The Miami Freedom Park spectator canopy represents a new benchmark for tensile stadium design in the United States – an ambitious, globally sourced system that brings together advanced cable-net engineering, high-performance membranes, and architectural expression.
Spanning 329,000 square feet, the canopy is defined by a sweeping radial cable-net structure that stretches 765 by 642 feet across and stands 116 feet above the stadium seating below. At its core is a 1,570-ton radial cable system composed of 96 primary radial cables, anchored by upper and lower tension ring cable assemblies that stabilize the structure while enabling its expansive, column-free form.
This primary structure supports a layered enclosure system combining 283,000 square feet of PTFE membrane with 46,000 square feet of fritted ETFE, creating a lightweight yet durable roof that balances sun-shading, transparency and performance.

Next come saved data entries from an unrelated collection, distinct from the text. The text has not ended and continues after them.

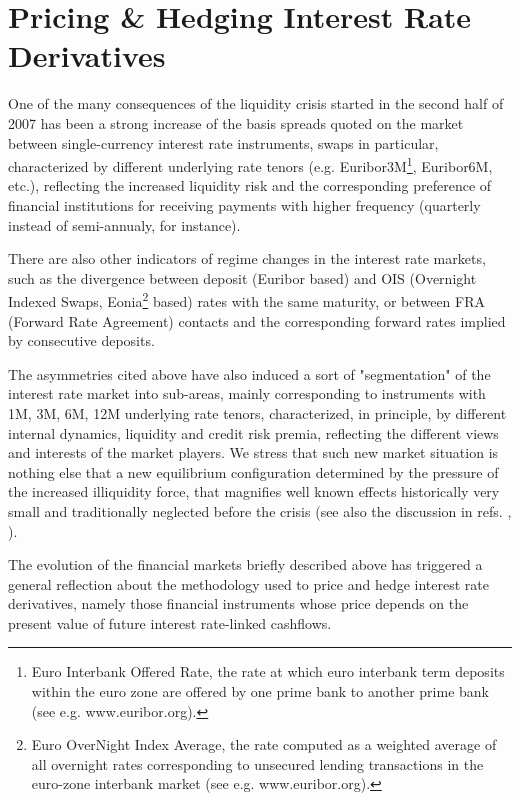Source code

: \documentclass[11pt,reqno]{amsart}
\begin{document}
\section{\label{SecPricing}Pricing \& Hedging Interest Rate Derivatives}
One of the many consequences of the liquidity crisis started in the second half of 2007 has been a strong increase of the basis spreads quoted on the market between single-currency interest rate instruments, swaps in particular, characterized by different underlying rate tenors (e.g. Euribor3M\footnote{Euro Interbank Offered Rate, the rate at which euro interbank term deposits within the euro zone are offered by one prime bank to another prime bank (see e.g. www.euribor.org).}, Euribor6M, etc.), reflecting the increased liquidity risk and the corresponding preference of financial institutions for receiving payments with higher frequency (quarterly instead of semi-annualy, for instance).
\par
There are also other indicators of regime changes in the interest rate markets, such as the divergence between deposit (Euribor based) and OIS (Overnight Indexed Swaps, Eonia\footnote{Euro OverNight Index Average, the rate computed as a weighted average of all overnight rates corresponding to unsecured lending transactions in the euro-zone interbank market (see e.g. www.euribor.org).} based) rates with the same maturity, or between FRA (Forward Rate Agreement) contacts and the corresponding forward rates implied by consecutive deposits. 
\par
The asymmetries cited above have also induced a sort of "segmentation" of the interest rate market into sub-areas, mainly corresponding to instruments with 1M, 3M, 6M, 12M underlying rate tenors, characterized, in principle, by different internal dynamics, liquidity and credit risk premia, reflecting the different views and interests of the market players. We stress that such new market situation is nothing else that a new equilibrium configuration determined by the pressure of the increased illiquidity force, that magnifies well known effects historically very small and traditionally neglected before the crisis (see also the discussion in refs. \cite{Mor08}, \cite{Mer09}).
\par
The evolution of the financial markets briefly described above has triggered a general reflection about the methodology used to price and hedge interest rate derivatives, namely those financial instruments whose price depends on the present value of future interest rate-linked cashflows.
\end{document}
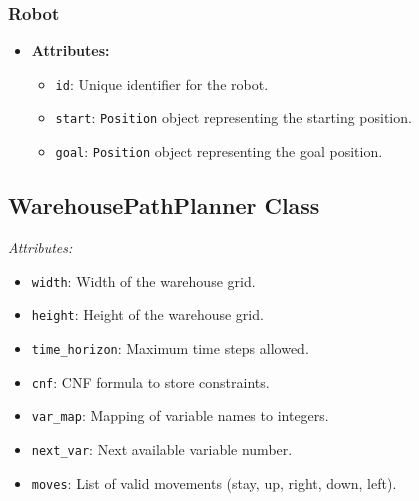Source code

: \documentclass[8pt]{article}
\begin{document}
\subsubsection*{Robot}
\begin{itemize}
    \item \textbf{Attributes:}
    \begin{itemize}
        \item \texttt{id}: Unique identifier for the robot.
        \item \texttt{start}: \texttt{Position} object representing the starting position.
        \item \texttt{goal}: \texttt{Position} object representing the goal position.
    \end{itemize}
\end{itemize}

\subsection{WarehousePathPlanner Class}
\emph{Attributes:}
\begin{itemize}
    \item \texttt{width}: Width of the warehouse grid.
    \item \texttt{height}: Height of the warehouse grid.
    \item \texttt{time\_horizon}: Maximum time steps allowed.
    \item \texttt{cnf}: CNF formula to store constraints.
    \item \texttt{var\_map}: Mapping of variable names to integers.
    \item \texttt{next\_var}: Next available variable number.
    \item \texttt{moves}: List of valid movements (stay, up, right, down, left).
\end{itemize}
\end{document}
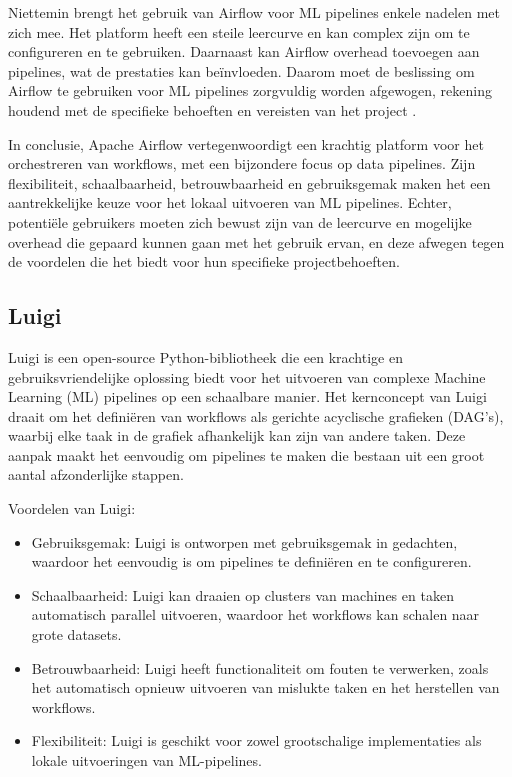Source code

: Niettemin brengt het gebruik van Airflow voor ML pipelines enkele nadelen met zich mee. Het platform heeft een steile leercurve en kan complex zijn om te configureren en te gebruiken. Daarnaast kan Airflow overhead toevoegen aan pipelines, wat de prestaties kan beïnvloeden. Daarom moet de beslissing om Airflow te gebruiken voor ML pipelines zorgvuldig worden afgewogen, rekening houdend met de specifieke behoeften en vereisten van het project \autocite{Harenslak2021}.

In conclusie, Apache Airflow vertegenwoordigt een krachtig platform voor het orchestreren van workflows, met een bijzondere focus op data pipelines. Zijn flexibiliteit, schaalbaarheid, betrouwbaarheid en gebruiksgemak maken het een aantrekkelijke keuze voor het lokaal uitvoeren van ML pipelines. Echter, potentiële gebruikers moeten zich bewust zijn van de leercurve en mogelijke overhead die gepaard kunnen gaan met het gebruik ervan, en deze afwegen tegen de voordelen die het biedt voor hun specifieke projectbehoeften.

\subsection{Luigi}

Luigi is een open-source Python-bibliotheek die een krachtige en gebruiksvriendelijke oplossing biedt voor het uitvoeren van complexe Machine Learning (ML) pipelines op een schaalbare manier. Het kernconcept van Luigi draait om het definiëren van workflows als gerichte acyclische grafieken (DAG's), waarbij elke taak in de grafiek afhankelijk kan zijn van andere taken. Deze aanpak maakt het eenvoudig om pipelines te maken die bestaan uit een groot aantal afzonderlijke stappen.

Voordelen van Luigi:

\begin{itemize}
  \item Gebruiksgemak: Luigi is ontworpen met gebruiksgemak in gedachten, waardoor het eenvoudig is om pipelines te definiëren en te configureren.
  \item Schaalbaarheid: Luigi kan draaien op clusters van machines en taken automatisch parallel uitvoeren, waardoor het workflows kan schalen naar grote datasets.
  \item Betrouwbaarheid: Luigi heeft functionaliteit om fouten te verwerken, zoals het automatisch opnieuw uitvoeren van mislukte taken en het herstellen van workflows.
  \item Flexibiliteit: Luigi is geschikt voor zowel grootschalige implementaties als lokale uitvoeringen van ML-pipelines.
\end{itemize}

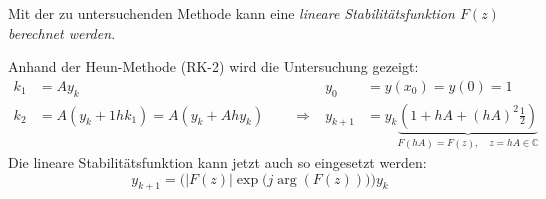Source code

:       Mit der zu untersuchenden Methode kann eine \em lineare Stabilitätsfunktion \em $F(z)$
      berechnet werden.
      
       Anhand der Heun-Methode (RK-2) wird die Untersuchung gezeigt:
      \begin{align*}
        k_1 &= A y_k                                          & y_0 &= y(x_0) = y(0) = 1\\
        k_2 &= A(y_k + 1 h k_1) = A(y_k + Ah y_k) \qquad \Longrightarrow &
        y_{k+1} &= y_k \underbrace{\left(1 + hA + (hA)^2 \frac12\right)}_{F(hA) = F(z), \quad z=hA \in \mathbb{C}}
      \end{align*}
      Die lineare Stabilitätsfunktion kann jetzt auch so eingesetzt werden:
      $$y_{k+1} = \Big( | F(z) | \exp \big(j \arg(F(z))\big) \Big) y_k$$
      
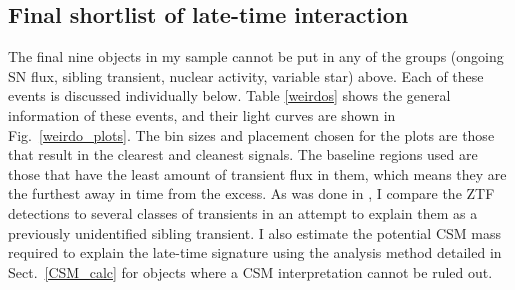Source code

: \documentclass[a4paper,oneside,12pt, class=Latex/Classes/PhDthesisPSnPDF, crop=false]{standalone}
\begin{document}
\subsection{Final shortlist of late-time interaction}
\label{weirdo_section}
The final nine objects in my sample cannot be put in any of the groups (ongoing SN flux, sibling transient, nuclear activity, variable star) above. Each of these events is discussed individually below. Table \ref{weirdos} shows the general information of these events, and their light curves are shown in Fig.~\ref{weirdo_plots}. The bin sizes and placement chosen for the plots are those that result in the clearest and cleanest signals. The baseline regions used are those that have the least amount of transient flux in them, which means they are the furthest away in time from the excess. As was done in \citet{Terwel_2024_paper1}, I compare the ZTF detections to several classes of transients in an attempt to explain them as a previously unidentified sibling transient. I also estimate the potential CSM mass required to explain the late-time signature using the analysis method detailed in Sect.~\ref{CSM_calc} for objects where a CSM interpretation cannot be ruled out.\\
\end{document}
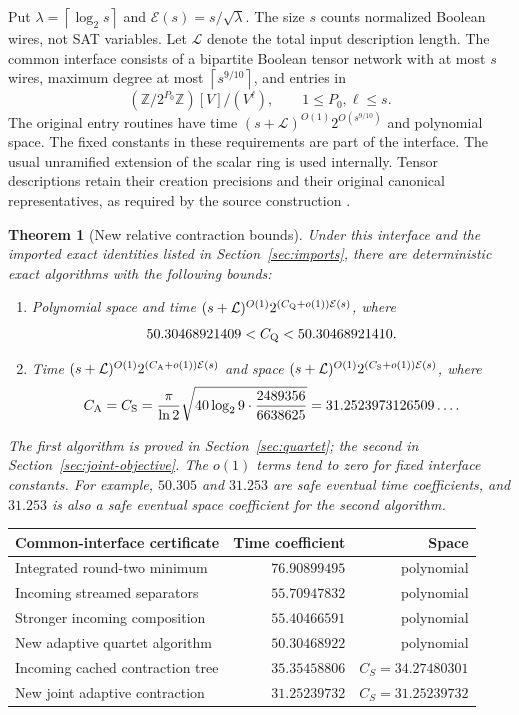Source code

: \documentclass[11pt,letterpaper]{article}
\newtheorem{theorem}{Theorem}[section]
\theoremstyle{remark}\newtheorem{remark}[theorem]{Remark}
\newcommand{\ceil}[1]{\left\lceil #1\right\rceil}
\newcommand{\E}{\mathcal E}
\begin{document}
Put $\lambda=\ceil{\log_2s}$ and
$\E(s)=s/\sqrt\lambda$. The size $s$ counts normalized Boolean wires,
not SAT variables. Let $\mathcal L$ denote the total input description
length. The common interface consists of a bipartite Boolean tensor network
with at most $s$ wires, maximum degree at most $\ceil{s^{9/10}}$, and
entries in
\[
 (\mathbb Z/2^{P_0}\mathbb Z)[V]/(V^\ell),\qquad 1\le P_0,\ell\le s.
\]
The original entry routines have time
$(s+\mathcal L)^{O(1)}2^{O(s^{9/10})}$ and polynomial space.
The fixed constants in these requirements are part of the interface.
The usual unramified extension of the scalar ring is used internally.
Tensor descriptions retain their creation precisions and their original
canonical representatives, as required by the source construction
\cite{upstream,asymmetric}.

\begin{theorem}[New relative contraction bounds]\label{thm:main}
Under this interface and the imported exact identities listed in
Section~\ref{sec:imports}, there are deterministic exact algorithms with
the following bounds:
\begin{enumerate}
\item Polynomial space and time
$(s+\mathcal L)^{O(1)}2^{(C_{\rm Q}+o(1))\E(s)}$, where
\[
 50.30468921409<C_{\rm Q}<50.30468921410.
\]
\item Time $(s+\mathcal L)^{O(1)}2^{(C_{\rm A}+o(1))\E(s)}$ and
space $(s+\mathcal L)^{O(1)}2^{(C_{\rm S}+o(1))\E(s)}$, where
\[
 C_{\rm A}=C_{\rm S}=\frac{\pi}{\ln2}
 \sqrt{40\log_2 9\cdot\frac{2489356}{6638625}}
 =31.2523973126509\ldots .
\]
\end{enumerate}
The first algorithm is proved in Section~\ref{sec:quartet}; the second in
Section~\ref{sec:joint-objective}. The $o(1)$ terms tend to zero for fixed
interface constants. For example, $50.305$ and $31.253$ are safe eventual
time coefficients, and $31.253$ is also a safe eventual space coefficient for
the second algorithm.
\end{theorem}

\begin{center}
\begin{tabular}{@{}p{}rr@{}}
\toprule
Common-interface certificate & Time coefficient & Space\\\midrule
Integrated round-two minimum & $76.90899495$ & polynomial\\
Incoming streamed separators & $55.70947832$ & polynomial\\
Stronger incoming composition & $55.40466591$ & polynomial\\
New adaptive quartet algorithm & $\mathbf{50.30468922}$ & polynomial\\\midrule
Incoming cached contraction tree & $35.35458806$ & $C_S=34.27480301$\\
New joint adaptive contraction & $\mathbf{31.25239732}$ & $C_S=31.25239732$\\
\bottomrule
\end{tabular}
\end{center}
\end{document}
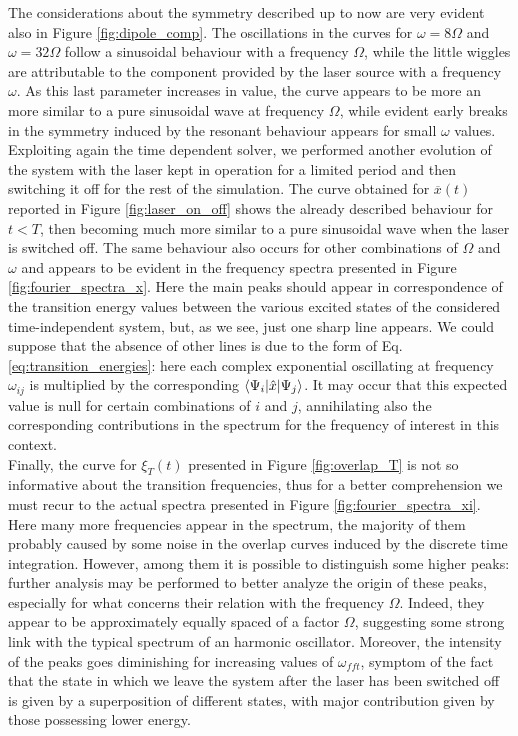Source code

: The considerations about the symmetry described up to now are very evident also in Figure \ref{fig:dipole_comp}. The oscillations in the curves for $\omega=8\Omega$ and $\omega=32\Omega$ follow a sinusoidal behaviour with a frequency $\Omega$, while the little wiggles are attributable to the component provided by the laser source with a frequency $\omega$. As this last parameter increases in value, the curve appears to be more an more similar to a pure sinusoidal wave at frequency $\Omega$, while evident early breaks in the symmetry induced by the resonant behaviour appears for small $\omega$ values. \\


Exploiting again the time dependent solver, we performed another evolution of the system with the laser kept in operation for a limited period and then switching it off for the rest of the simulation. The curve obtained for $\overline{x}(t)$ reported in Figure \ref{fig:laser_on_off} shows the already described behaviour for $t<T$, then becoming much more similar to a pure sinusoidal wave when the laser is switched off. The same behaviour also occurs for other combinations of $\Omega$ and $\omega$ and appears to be evident in the frequency spectra presented in Figure \ref{fig:fourier_spectra_x}. Here the main peaks should appear in correspondence of the transition energy values between the various excited states of the considered time-independent system, but, as we see, just one sharp line appears. We could suppose that the absence of other lines is due to the form of Eq.\,\ref{eq:transition_energies}: here each complex exponential oscillating at frequency $\omega_{ij}$ is multiplied by the corresponding $\bracketOP{\Psi_i}{\Psi_j}{\hat{x}}$. It may occur that this expected value is null for certain combinations of $i$ and $j$, annihilating also the corresponding contributions in the spectrum for the frequency of interest in this context. \\

Finally, the curve for $\xi_T(t)$ presented in Figure \ref{fig:overlap_T} is not so informative about the transition frequencies, thus for a better comprehension we must recur to the actual spectra presented in Figure \ref{fig:fourier_spectra_xi}. Here many more frequencies appear in the spectrum, the majority of them probably caused by some noise in the overlap curves induced by the discrete time integration. However, among them it is possible to distinguish some higher peaks: further analysis may be performed to better analyze the origin of these peaks, especially for what concerns their relation with the frequency $\Omega$. Indeed, they appear to be approximately equally spaced of a factor $\Omega$, suggesting some strong link with the typical spectrum of an harmonic oscillator. Moreover, the intensity of the peaks goes diminishing for increasing values of $\omega_{fft}$, symptom of the fact that the state in which we leave the system after the laser has been switched off is given by a superposition of different states, with major contribution given by those possessing lower energy. 

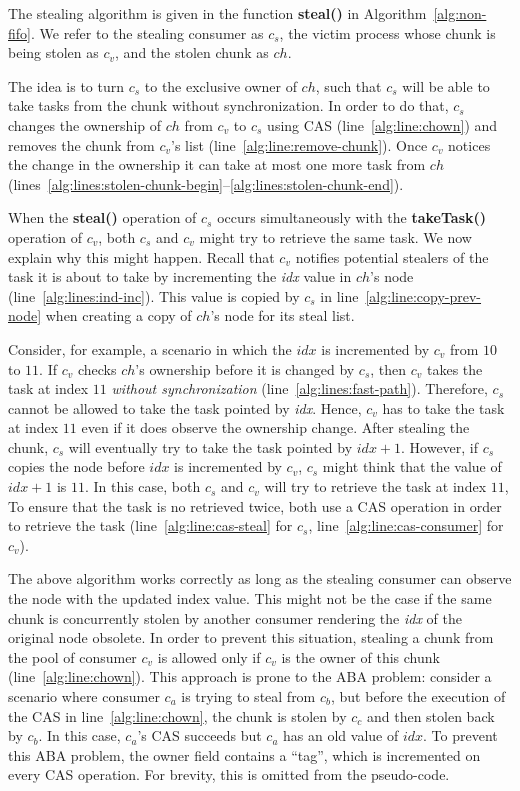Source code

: The stealing algorithm is given in the function {\bf steal()} in Algorithm~\ref{alg:non-fifo}. 
We refer to the stealing consumer as $c_s$, the victim process whose chunk is being stolen as $c_v$, and the stolen chunk as $ch$.

The idea is to turn $c_s$ to the exclusive owner of $ch$, such that $c_s$ will be able to take tasks from the chunk without synchronization. 
In order to do that, $c_s$ changes the ownership of $ch$ from $c_v$ to $c_s$ using CAS (line~\ref{alg:line:chown}) and removes the chunk from $c_v$'s list (line~\ref{alg:line:remove-chunk}). 
Once $c_v$ notices the change in the ownership it can take at most one more task from $ch$ (lines~\ref{alg:lines:stolen-chunk-begin}--\ref{alg:lines:stolen-chunk-end}). 

When the {\bf steal()} operation of $c_s$ occurs simultaneously with the {\bf takeTask()} operation of $c_v$, both $c_s$ and $c_v$ might try to retrieve the same task. We now explain why this might happen. Recall that $c_v$ notifies potential stealers of the task it is about to take by incrementing the \emph{idx} value in $ch$'s node (line~\ref{alg:lines:ind-inc}). This value is copied by $c_s$ in line~\ref{alg:line:copy-prev-node} when creating a copy of $ch$'s node for its steal list.

Consider, for example, a scenario in which the $idx$ is incremented by $c_v$ from $10$ to $11$. 
If $c_v$ checks $ch$'s ownership before it is changed by $c_s$, then $c_v$ takes the task at index $11$ \emph{without synchronization} (line~\ref{alg:lines:fast-path}). Therefore, $c_s$ cannot be allowed to take the task pointed by \emph{idx}. Hence, $c_v$ has to take the task at index $11$ even if it does observe the ownership change. 
After stealing the chunk, $c_s$ will eventually try to take the task pointed by $idx+1$. However, if $c_s$ copies the node before $idx$ is incremented by $c_v$, $c_s$ might think that the value of $idx+1$ is $11$. In this case, both $c_s$ and $c_v$ will try to retrieve the task at index $11$, To ensure that the task is no retrieved twice, both use a CAS operation in order to retrieve the task (line~\ref{alg:line:cas-steal} for $c_s$, line~\ref{alg:line:cas-consumer} for $c_v$). 

The above algorithm works correctly as long as the stealing consumer can observe the node with the updated index value. 
This might not be the case if the same chunk is concurrently stolen by another consumer rendering the \emph{idx} of the original node obsolete. 
In order to prevent this situation, stealing a chunk from the pool of consumer $c_v$ is allowed only if $c_v$ is the owner of this chunk (line~\ref{alg:line:chown}). This approach is prone to the ABA problem: consider a scenario where consumer $c_a$ is trying to steal from $c_b$, but before the execution of the CAS in line~\ref{alg:line:chown}, the chunk is stolen by $c_c$ and then stolen back by $c_b$. In this case, $c_a$'s CAS succeeds but $c_a$ has an old value of $idx$. To prevent this ABA problem, the owner field contains a ``tag'', which is incremented on every CAS operation. For brevity, this is omitted from the pseudo-code.

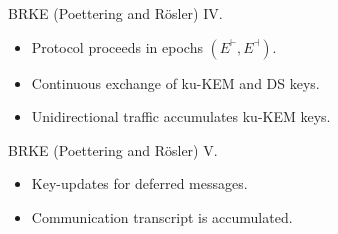 \documentclass{beamer}
\begin{document}
\begin{frame}{BRKE (Poettering and Rösler) IV.}
  \scriptsize
  \begin{figure}[h]
        \centering
        \setlength{\fboxsep}{10pt}
        \scalebox{0.6}{%
        \fbox{%
          
        }
      }
    \end{figure}
       \begin{itemize}
       \item Protocol proceeds in epochs $(E^\vdash,E^\dashv)$.
       \item Continuous exchange of ku-KEM and DS keys.
       \item Unidirectional traffic accumulates ku-KEM keys.
       \end{itemize}


\end{frame}

\begin{frame}{BRKE (Poettering and Rösler) V.}
  \scriptsize
    \begin{figure}[h]
        \centering
        \setlength{\fboxsep}{10pt}
        \scalebox{0.6}{%
        \fbox{%
          
        }
      }
   \end{figure}
       \begin{itemize}
       \item Key-updates for deferred messages.
       \item Communication transcript is accumulated.
       \end{itemize}
\end{frame}
\end{document}
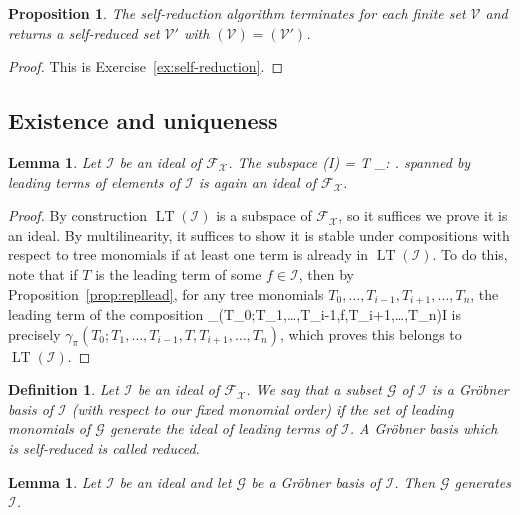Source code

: \documentclass[fleqn, a4paper, twoside]{article}
\makeatletter
\newcommand{\lead}[1]{\operatorname{LT}(#1)}
\newcommand{\0}{\langle 0\rangle}
\newcommand{\XX}{\mathcal{X}}
\newcommand{\FF}{\mathcal{F}}
\let\[\@undefined
\DeclareRobustCommand{\[}{\begin{equation}}%
\let\]\@undefined
\DeclareRobustCommand{\]}{\end{equation}}%
\theoremstyle{mytheorem}
\newtheorem{proposition}[theorem]{Proposition}
\newtheorem{lemma}[theorem]{Lemma}
\theoremstyle{introthm}
\theoremstyle{mydefinition}
\newtheorem{definition}[theorem]{Definition}
\theoremstyle{mydefinition2}
\theoremstyle{plain} %
\newcommand{\?}{\,?\,}
\theoremstyle{mytheorem}
\theoremstyle{plain} %
\makeatother
\begin{document}
 \begin{proposition}\label{lemma:self-reduction}
 The self-reduction algorithm terminates for each
 finite set $\mathcal V$ and returns a self-reduced
 set $\mathcal V'$ with $(\mathcal V) = (\mathcal V')$.
\end{proposition}  

\begin{proof}
This is Exercise~\ref{ex:self-reduction}.
\end{proof}
\subsection{Existence and uniqueness}

\begin{lemma}
Let $\mathcal I$ be an ideal of $\FF_\XX$. The subspace 
\[
\lead{\mathcal I} = \langle T \in \FF_\XX : \text{ $T = 
	\lead{f}$ for some  $f\in\mathcal I$} \rangle.
\]
spanned by leading terms of elements of $\mathcal I$ is
again an ideal of $\FF_\XX$.
\end{lemma}

\begin{proof}
By construction $\lead{\mathcal I}$ is a subspace of $\FF_\XX$, so 
it suffices we prove it is an ideal. By multilinearity, it suffices
to show it is stable under compositions with respect to tree
monomials if at least one term is already in $\lead{\mathcal I}$.
To do this, note that if
$T$ is the leading term of some $f\in\mathcal I$, then by
Proposition~\ref{prop:repllead}, for any tree monomials
$T_0,\ldots,T_{i-1},T_{i+1},\ldots,T_n$, the leading term
of the composition 
\[ \gamma_\pi(T_0;T_1,\ldots,T_{i-1},f,T_{i+1},\ldots,T_n)\in \mathcal I\]
is precisely $\gamma_\pi(T_0;T_1,\ldots,T_{i-1},T,T_{i+1},\ldots,T_n)$,
which proves this belongs to $\lead{\mathcal I}$.
\end{proof}

\begin{definition}
Let $\mathcal I$ be an ideal of $\FF_\XX$. We say that a subset
$\mathcal G$ of $\mathcal I$ is a \emph{Gr\"obner basis of $\mathcal I$}
(with respect to our fixed monomial order) if the set of leading monomials
of $\mathcal G$ generate the ideal of leading terms of $\mathcal I$.
A Gr\"obner basis which is self-reduced is called reduced.
\end{definition}

\begin{lemma}
Let $\mathcal I$ be an ideal and let $\mathcal G$ be a 
Gr\"obner basis of $\mathcal I$. Then $\mathcal G$ 
generates $\mathcal I$.  
\end{lemma}
\end{document}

The canopy, designed by schlaich bergermann partner, celebrates long-established tensile systems – cable nets, PTFE, and ETFE – integrated here into a single, highly expressive structure. While these technologies are well established internationally, their combination in a spoked-wheel cable roof represents a new application in North America. More commonly seen in European stadiums, this typology is realized here at a scale and level of integration not previously achieved in the United States.
Fast-Track Delivery
Watch ETS install the first spoked‑wheel stadium roof in the United States.
Delivered through a design-assist approach, ETS led erection engineering for the cable-net system, along with the fabrication, engineering, and installation of the secondary steel and membrane cladding systems. The result is a highly coordinated integration of cable, steel, and membrane technologies, each working in tension and compression to achieve both structural efficiency and architectural clarity.
Executing this vision required navigating one of the project’s most significant challenges: the schedule. Installation was slated to begin just seven months after construction documents were issued, requiring ETS to immediately initiate design, engineering, procurement, and installation means and methods. This complexity was compounded by the project’s global supply chain, which sourced structural cables, nodes, membranes, and fabricated components from across Europe and Asia. Managing tight fabrication timelines, overseas shipping, and just-in-time delivery demanded precise coordination across all partners to ensure materials arrived exactly when needed for installation.
The result is a canopy that embodies technical rigor and architectural ambition, reflecting the evolution of tensile design and establishing a new standard for stadiums in North America.